BlackJack with Monte Carlo

ECE5760 Final Project
A Project By Ming He (hh759), Nikhil Pillai (ns594), Joash Shankar (jcs556)


Demonstration Video


Introduction

This Blackjack with Monte Carlo project seamlessly combines the excitement of a classic card game with the analytical power of Monte Carlo simulations for a more enriching user experience. In this project, players are immersed in Blackjack while receiving real-time probabilistic insights generated by millions of simulations. The game is displayed on a 640x480 VGA screen connected to an FPGA, where each visual element is rendered to enhance interactivity and clarity. At its core, the project employs Monte Carlo methods to simulate millions of potential game outcomes, providing players with data-driven advice to inform their decisions. By mapping each card and player action to a set of probable results, the system calculates winning and tie probabilities, as well as the player’s most likely next card value, helping players make better decisions.


Rules

BlackJack is a card game against a dealer. At the start of a round, each player (in our case, 1-4 players) is dealt 2 cards. The dealer is also dealt two cards, but the dealer’s top card is hidden from the player(s) until they are each done with their turn(s). The goal of the game is to get the value of your hand of cards as close to 21 as possible, without crossing 21, and to be larger than the value of the dealer's hands. The value of each card is listed below:


If the player has less than 21, they can choose to “hit” and receive a random card from the deck. They can also choose to “stand” and keep the cards they have. If the player exceeds 21, they “bust” and automatically lose the round. If the player scores exactly 21 with their initial hand, they hit Blackjack. If the dealer does not also hit Blackjack initially, the player automatically wins. However, if the dealer does hit Blackjack with the initially dealt two cards, the game results in a tie between the player and the dealer. Otherwise, the player wins if they are closer to 21 and larger than the value of the dealer's hands, or the player wins if the player has a value that is less than 21 and the dealer busts.

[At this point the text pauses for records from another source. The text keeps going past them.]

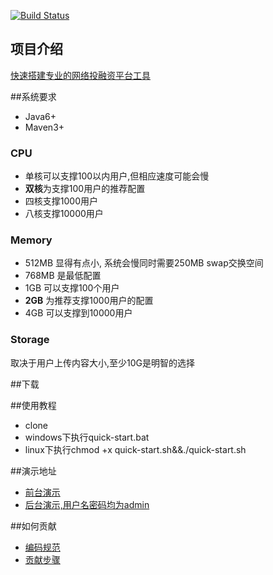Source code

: [![Build Status](https://travis-ci.org/jlfex/hermes.svg)](https://travis-ci.org/jlfex/hermes)
## 项目介绍
[快速搭建专业的网络投融资平台工具](https://github.com/jlfex/hermes)

##系统要求
- Java6+
- Maven3+

### CPU

- 单核可以支撑100以内用户,但相应速度可能会慢
- **双核**为支撑100用户的推荐配置
- 四核支撑1000用户
- 八核支撑10000用户

### Memory

- 512MB 显得有点小, 系统会慢同时需要250MB swap交换空间
- 768MB 是最低配置
- 1GB 可以支撑100个用户
- **2GB** 为推荐支撑1000用户的配置
- 4GB 可以支撑到10000用户

### Storage
取决于用户上传内容大小,至少10G是明智的选择

##下载

##使用教程
- clone
- windows下执行quick-start.bat
- linux下执行chmod +x quick-start.sh&&./quick-start.sh

##演示地址
* [前台演示](http://hermes.jlfex.com:8105/hermes-main)
* [后台演示,用户名密码均为admin](http://hermes.jlfex.com:8106/hermes-console)

##如何贡献
* [编码规范](https://github.com/jlfex/hermes/wiki/编码规范)
* [贡献步骤](https://github.com/jlfex/hermes/wiki/如何贡献)
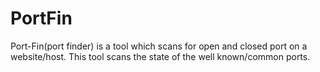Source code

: # PortFin
Port-Fin(port finder) is a tool which scans for open and closed port on a website/host. This tool scans the state of the well known/common ports.
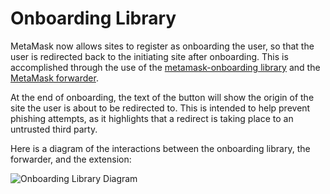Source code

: # Onboarding Library

MetaMask now allows sites to register as onboarding the user, so that the user is redirected back to the initiating site after onboarding. This is accomplished through the use of the [metamask-onboarding library](https://github.com/MetaMask/metamask-onboarding) and the [MetaMask forwarder](https://github.com/MetaMask/forwarder).

At the end of onboarding, the text of the button will show the origin of the site the user is about to be redirected to. This is intended to help prevent phishing attempts, as it highlights that a redirect is taking place to an untrusted third party.

Here is a diagram of the interactions between the onboarding library, the forwarder, and the extension:

![Onboarding Library Diagram](https://user-images.githubusercontent.com/2459287/67541693-439c9600-f6c0-11e9-93f8-112a8941384a.png)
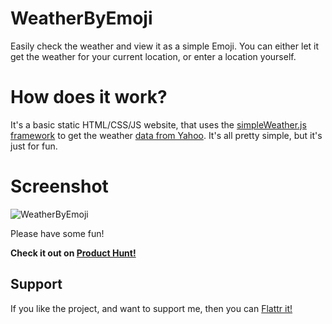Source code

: # WeatherByEmoji
Easily check the weather and view it as a simple Emoji. You can either let it get the weather for your current location, or enter a location yourself.

# How does it work?
It's a basic static HTML/CSS/JS website, that uses the [simpleWeather.js framework](http://simpleweatherjs.com) to get the weather [data from Yahoo](https://developer.yahoo.com/weather/documentation.html#codes). It's all pretty simple, but it's just for fun.

# Screenshot
![WeatherByEmoji](https://raw.githubusercontent.com/cryptixdevelopment/WeatherByEmoji/master/Screenshot.png)

Please have some fun!

**Check it out on [Product Hunt!](https://www.producthunt.com/tech/weather-by-emoji)**

## Support
If you like the project, and want to support me, then you can [Flattr it!](https://flattr.com/submit/auto?fid=9znnl0&url=https%3A%2F%2Fgithub.com%2Fchrishannah%2FWeatherByEmoji)

<script id='fbfvyyj'>(function(i){var f,s=document.getElementById(i);f=document.createElement('iframe');f.src='//button.flattr.com/view/?fid=9znnl0&url='+encodeURIComponent(document.URL);f.title='Flattr';f.height=62;f.width=55;f.style.borderWidth=0;s.parentNode.insertBefore(f,s);})('fbfvyyj');</script>
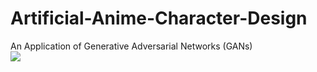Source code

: # Artificial-Anime-Character-Design
An Application of Generative Adversarial Networks (GANs)  
![](anime_DCGAN.gif)
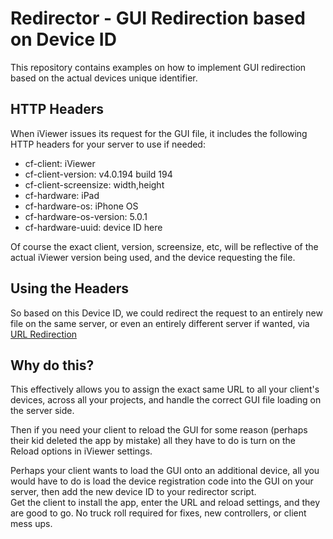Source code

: # Redirector - GUI Redirection based on Device ID

This repository contains examples on how to implement GUI redirection based on the actual devices unique identifier.

## HTTP Headers
When iViewer issues its request for the GUI file, it includes the following HTTP headers for your server to use if needed:

* cf-client: iViewer
* cf-client-version: v4.0.194 build 194
* cf-client-screensize: width,height
* cf-hardware: iPad
* cf-hardware-os: iPhone OS
* cf-hardware-os-version: 5.0.1
* cf-hardware-uuid: device ID here

Of course the exact client, version, screensize, etc, will be reflective of the actual iViewer version being used, and the device requesting the file.

## Using the Headers

So based on this Device ID, we could redirect the request to an entirely new file on the same server, or even an entirely different server if wanted, via [URL Redirection](http://en.wikipedia.org/wiki/URL_redirection#Using_server-side_scripting_for_redirection)

## Why do this?

This effectively allows you to assign the exact same URL to all your client's devices, across all your projects, and handle the correct GUI file loading on the server side.

Then if you need your client to reload the GUI for some reason (perhaps their kid deleted the app by mistake) all they have to do is turn on the Reload options in iViewer settings.

Perhaps your client wants to load the GUI onto an additional device, all you would have to do is load the device registration code into the GUI on your server, then add the new device ID to your redirector script.  
Get the client to install the app, enter the URL and reload settings, and they are good to go. No truck roll required for fixes, new controllers, or client mess ups.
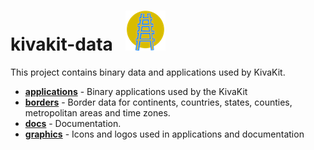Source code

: # kivakit-data &nbsp; ![](graphics/logos/kivakit/kivakit-64.png)

This project contains binary data and applications used by KivaKit.

- [**applications**](applications) - Binary applications used by the KivaKit
- [**borders**](borders) - Border data for continents, countries, states, counties, metropolitan areas and time zones.
- [**docs**](borders) - Documentation.
- [**graphics**](graphics) - Icons and logos used in applications and documentation
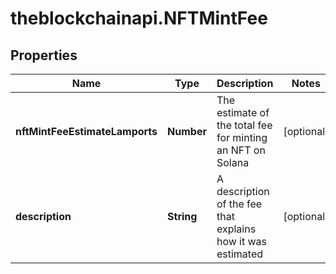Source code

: # theblockchainapi.NFTMintFee

## Properties

Name | Type | Description | Notes
------------ | ------------- | ------------- | -------------
**nftMintFeeEstimateLamports** | **Number** | The estimate of the total fee for minting an NFT on Solana | [optional] 
**description** | **String** | A description of the fee that explains how it was estimated | [optional] 


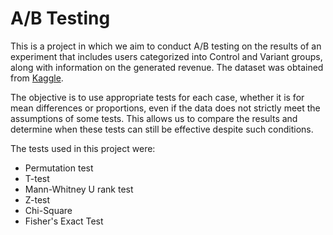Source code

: # A/B Testing
This is a project in which we aim to conduct A/B testing on the results of an experiment that includes users categorized into Control and Variant groups, along with information on the generated revenue. The dataset was obtained from [Kaggle](https://www.kaggle.com/datasets/sergylog/ab-test-data?datasetId=2479030&sortBy=voteCount).

The objective is to use appropriate tests for each case, whether it is for mean differences or proportions, even if the data does not strictly meet the assumptions of some tests. This allows us to compare the results and determine when these tests can still be effective despite such conditions.

The tests used in this project were:

- Permutation test
- T-test
- Mann-Whitney U rank test
- Z-test
- Chi-Square
- Fisher's Exact Test
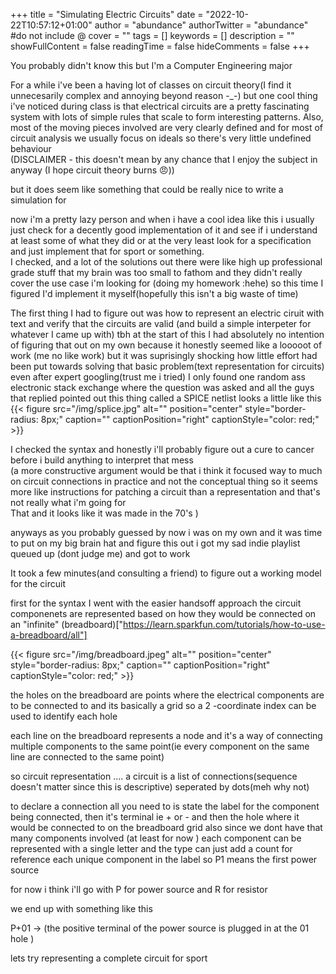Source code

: +++
title = "Simulating Electric Circuits"
date = "2022-10-22T10:57:12+01:00"
author = "abundance"
authorTwitter = "abundance" #do not include @
cover = ""
tags = []
keywords = []
description = ""
showFullContent = false
readingTime = false
hideComments = false
+++



You probably didn't know this 
but I'm a Computer Engineering major 

For a while i've been a having lot of classes on circuit theory(I find it unnecesarily complex and annoying beyond reason -_-)
but one cool thing i've noticed during class is that electrical circuits are a pretty fascinating system
with lots of simple rules that scale to form interesting patterns. Also, most of the moving pieces involved are very clearly  defined and for most of circuit analysis we usually focus on ideals so there's very little undefined behaviour  
(DISCLAIMER - this doesn't mean by any chance that I enjoy the subject in anyway 
(I hope circuit theory burns 😠)) 

but it does seem like something that could be really nice to write a simulation for 

now i'm a pretty lazy person 
and when i have a cool idea like this i usually just check  for a decently good implementation of it  and see if i understand at least some of what they did 
or at the very least look for a specification and just implement that for sport or something.  
I checked, and a lot of the solutions out there were like high up professional grade stuff that my brain was too small to fathom 
and they didn't really cover the use case i'm looking for (doing my homework :hehe)
so this time I figured I'd implement it myself(hopefully this isn't a big waste of time)



The first thing I had to figure out was how to represent an electric ciruit with text and verify that the circuits are valid 
(and build a simple interpeter for whatever I came up with)
tbh at the start of this I had absolutely no intention of figuring that out on my own because it honestly seemed like a looooot of work 
(me no like work)
but it was suprisingly shocking how little effort had been put towards solving that basic problem(text representation for circuits)
even after expert googling(trust me i tried)
I only found one random ass electronic stack exchange where the question was asked 
and all the guys that replied pointed out this thing called a SPICE netlist
looks a little like this 
{{< figure src="/img/splice.jpg" alt="" position="center" style="border-radius: 8px;" caption="" captionPosition="right" captionStyle="color: red;" >}}

I checked the syntax and honestly i'll probably figure out a cure to cancer before i build anything to interpret that mess  
(a more constructive argument would be that i think it focused way to much on circuit connections in practice and not the conceptual thing so it seems more like instructions for patching a circuit than a representation and that's not really what i'm going for  
That and it looks like it was made in the 70's
)

anyways as you probably guessed by now 
i was on my own 
and it was time to put on my big brain hat and figure this out
i got my sad indie playlist queued up (dont judge me)
and got to work 


It took a few minutes(and consulting a friend)
to figure out a working model for the circuit 

first for the syntax I went with the easier handsoff approach 
the circuit componenets are represented based on how they would be connected on an "infinite" (breadboard)["https://learn.sparkfun.com/tutorials/how-to-use-a-breadboard/all"]

{{< figure src="/img/breadboard.jpeg" alt="" position="center" style="border-radius: 8px;" caption="" captionPosition="right" captionStyle="color: red;" >}}

the holes on the breadboard are points where the electrical components are to be connected to 
and its basically a grid so a 2 -coordinate index can be used to identify each hole 

each line on the breadboard represents a node and it's  a way of connecting multiple components to the same point(ie every component on the same line are connected to the same point) 

so circuit representation ....
a circuit is  a list of connections(sequence doesn't matter since this is descriptive) seperated by dots(meh why not)


to declare a connection all you need to is state the label for  the component being connected, then it's terminal ie + or - and then the hole where it would be connected to on the breadboard grid
also since we dont have that many components involved (at least for now ) each component can be represented with a single letter and the type can just add a count for reference each unique component in the label 
so P1 means the first power source 

for now i think i'll go with P for power source and R for resistor

we end up with something like this 

P+01 -> (the positive terminal of the power source is plugged in at the 01 hole )


lets try representing a complete circuit for sport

In this project, each player starts with $1000 where each player can place a minimum bet of $3 and a maximum bet of $1000.


Project Objective:

This project aimed to design and implement Monte Carlo algorithms to simulate the game of Blackjack on a DE1-SoC board. This version offers users a general understanding of win, tie, and loss probabilities based on the initial hands and dealer's hands. Additionally, it includes a card counting feature that predicts the next potential card and its probability. In total, it provides five cards with ascending probabilities, assisting players in making better decisions on whether to hit or stand.

Home screen

Home Screen


High-level Design

Random Number Generation

An important component of the blackjack game is the random number generation for selecting cards. Random number generation on the HPS occurs through a simple rand() call; however, the random number generation for each simulation in Verilog must occur through a custom-built random number generator.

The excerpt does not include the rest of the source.